Each line of the entries below that includes "whether" belongs in your answer.

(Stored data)
============

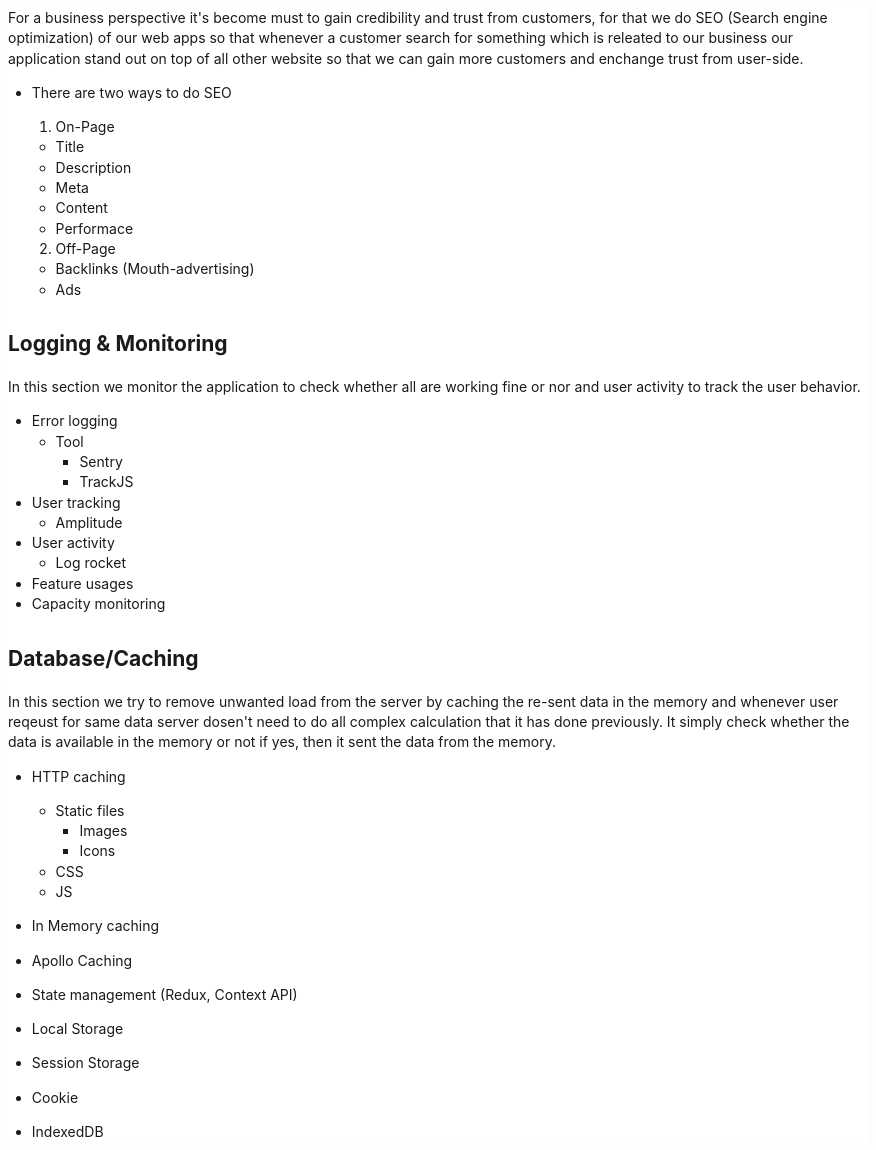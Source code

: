 For a business perspective it's become must to gain credibility and trust from customers, for that we do SEO (Search engine optimization) of our web apps so that whenever a customer search for something which is releated to our business our application stand out on top of all other website so that we can gain more customers and enchange trust from user-side.

- There are two ways to do SEO

  1. On-Page

  - Title
  - Description
  - Meta
  - Content
  - Performace

  2. Off-Page

  - Backlinks (Mouth-advertising)
  - Ads

## Logging & Monitoring

In this section we monitor the application to check whether all are working fine or nor and user activity to track the user behavior.

- Error logging
  - Tool
    - Sentry
    - TrackJS
- User tracking
  - Amplitude
- User activity
  - Log rocket
- Feature usages
- Capacity monitoring

## Database/Caching

In this section we try to remove unwanted load from the server by caching the re-sent data in the memory and whenever user reqeust for same data server dosen't need to do all complex calculation that it has done previously. It simply check whether the data is available in the memory or not if yes, then it sent the data from the memory.

- HTTP caching

  - Static files
    - Images
    - Icons
  - CSS
  - JS

- In Memory caching
- Apollo Caching
- State management (Redux, Context API)
- Local Storage
- Session Storage
- Cookie
- IndexedDB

============

Response box
In this section we monitor the application to check whether all are working fine or nor and user activity to track the user behavior.
In this section we try to remove unwanted load from the server by caching the re-sent data in the memory and whenever user reqeust for same data server dosen't need to do all complex calculation that it has done previously. It simply check whether the data is available in the memory or not if yes, then it sent the data from the memory.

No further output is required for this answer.